Write out the listing, please, but only from its first line through the line containing "for all $v \in", exactly as given and without pictures.

** Record extracts follows **

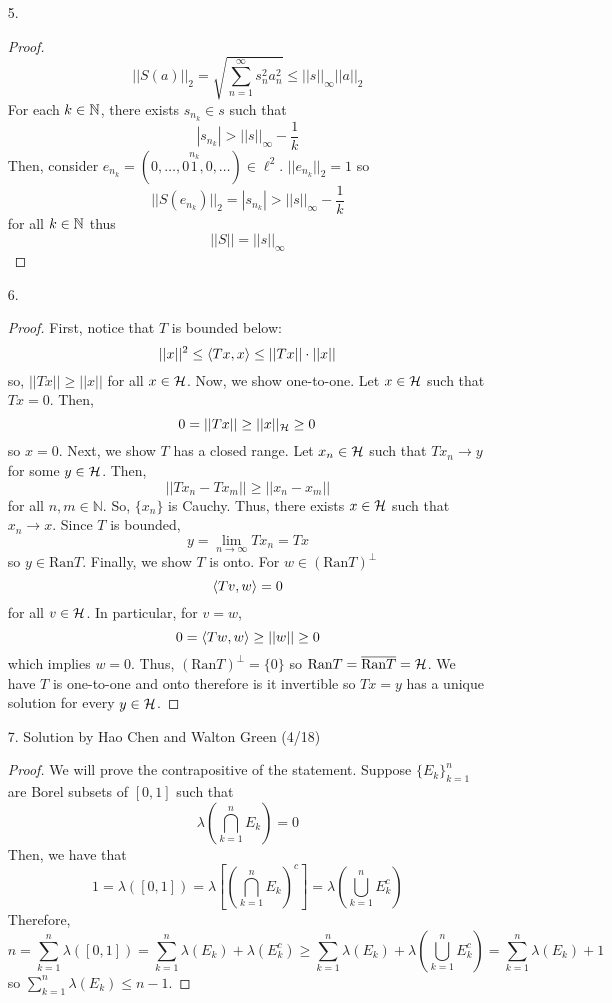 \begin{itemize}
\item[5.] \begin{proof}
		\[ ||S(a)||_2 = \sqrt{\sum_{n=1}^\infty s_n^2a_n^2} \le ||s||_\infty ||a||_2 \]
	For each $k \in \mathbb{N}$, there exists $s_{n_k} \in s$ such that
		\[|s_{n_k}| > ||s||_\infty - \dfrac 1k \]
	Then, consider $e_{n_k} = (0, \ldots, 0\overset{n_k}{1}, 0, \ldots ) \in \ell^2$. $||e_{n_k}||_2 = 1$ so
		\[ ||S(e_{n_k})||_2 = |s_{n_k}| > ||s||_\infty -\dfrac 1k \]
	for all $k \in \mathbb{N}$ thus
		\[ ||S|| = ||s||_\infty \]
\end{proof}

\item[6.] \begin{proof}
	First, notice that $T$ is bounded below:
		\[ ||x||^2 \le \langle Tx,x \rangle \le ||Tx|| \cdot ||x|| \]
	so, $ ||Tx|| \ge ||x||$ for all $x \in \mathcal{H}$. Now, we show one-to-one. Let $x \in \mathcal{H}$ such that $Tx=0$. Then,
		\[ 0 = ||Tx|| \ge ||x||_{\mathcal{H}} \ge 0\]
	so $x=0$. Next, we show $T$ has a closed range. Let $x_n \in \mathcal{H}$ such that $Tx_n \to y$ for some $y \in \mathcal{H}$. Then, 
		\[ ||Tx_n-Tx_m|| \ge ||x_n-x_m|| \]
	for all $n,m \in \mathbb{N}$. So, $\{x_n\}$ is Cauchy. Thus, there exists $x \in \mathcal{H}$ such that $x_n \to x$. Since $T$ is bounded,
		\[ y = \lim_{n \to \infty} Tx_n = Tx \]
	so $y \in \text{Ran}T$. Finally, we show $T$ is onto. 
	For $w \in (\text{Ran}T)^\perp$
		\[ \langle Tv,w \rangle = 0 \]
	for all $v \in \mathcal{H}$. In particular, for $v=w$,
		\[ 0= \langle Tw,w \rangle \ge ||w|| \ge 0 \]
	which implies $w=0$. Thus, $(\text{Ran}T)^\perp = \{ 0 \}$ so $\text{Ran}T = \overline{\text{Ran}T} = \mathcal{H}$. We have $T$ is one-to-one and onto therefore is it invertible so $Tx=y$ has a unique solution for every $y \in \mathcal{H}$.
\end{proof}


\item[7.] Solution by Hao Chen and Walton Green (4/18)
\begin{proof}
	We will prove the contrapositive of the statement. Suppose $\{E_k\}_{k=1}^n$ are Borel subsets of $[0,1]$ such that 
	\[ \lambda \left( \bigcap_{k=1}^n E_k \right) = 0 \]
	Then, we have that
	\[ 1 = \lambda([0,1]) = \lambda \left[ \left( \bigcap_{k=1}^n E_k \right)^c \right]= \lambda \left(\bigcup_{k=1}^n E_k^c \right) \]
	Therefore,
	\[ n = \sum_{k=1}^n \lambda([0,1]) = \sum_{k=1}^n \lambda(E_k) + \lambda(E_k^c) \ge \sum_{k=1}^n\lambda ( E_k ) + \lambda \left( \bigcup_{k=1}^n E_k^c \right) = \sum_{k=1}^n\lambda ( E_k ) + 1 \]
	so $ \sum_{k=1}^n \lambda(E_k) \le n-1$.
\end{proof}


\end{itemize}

** End of Record extracts **

Solution to the problem
 \begin{itemize}
\item[5.] \begin{proof}
		\[ ||S(a)||_2 = \sqrt{\sum_{n=1}^\infty s_n^2a_n^2} \le ||s||_\infty ||a||_2 \]
	For each $k \in \mathbb{N}$, there exists $s_{n_k} \in s$ such that
		\[|s_{n_k}| > ||s||_\infty - \dfrac 1k \]
	Then, consider $e_{n_k} = (0, \ldots, 0\overset{n_k}{1}, 0, \ldots ) \in \ell^2$. $||e_{n_k}||_2 = 1$ so
		\[ ||S(e_{n_k})||_2 = |s_{n_k}| > ||s||_\infty -\dfrac 1k \]
	for all $k \in \mathbb{N}$ thus
		\[ ||S|| = ||s||_\infty \]
\end{proof}

\item[6.] \begin{proof}
	First, notice that $T$ is bounded below:
		\[ ||x||^2 \le \langle Tx,x \rangle \le ||Tx|| \cdot ||x|| \]
	so, $ ||Tx|| \ge ||x||$ for all $x \in \mathcal{H}$. Now, we show one-to-one. Let $x \in \mathcal{H}$ such that $Tx=0$. Then,
		\[ 0 = ||Tx|| \ge ||x||_{\mathcal{H}} \ge 0\]
	so $x=0$. Next, we show $T$ has a closed range. Let $x_n \in \mathcal{H}$ such that $Tx_n \to y$ for some $y \in \mathcal{H}$. Then, 
		\[ ||Tx_n-Tx_m|| \ge ||x_n-x_m|| \]
	for all $n,m \in \mathbb{N}$. So, $\{x_n\}$ is Cauchy. Thus, there exists $x \in \mathcal{H}$ such that $x_n \to x$. Since $T$ is bounded,
		\[ y = \lim_{n \to \infty} Tx_n = Tx \]
	so $y \in \text{Ran}T$. Finally, we show $T$ is onto. 
	For $w \in (\text{Ran}T)^\perp$
		\[ \langle Tv,w \rangle = 0 \]
	for all $v \in \mathcal{H}$. In particular, for $v=w$,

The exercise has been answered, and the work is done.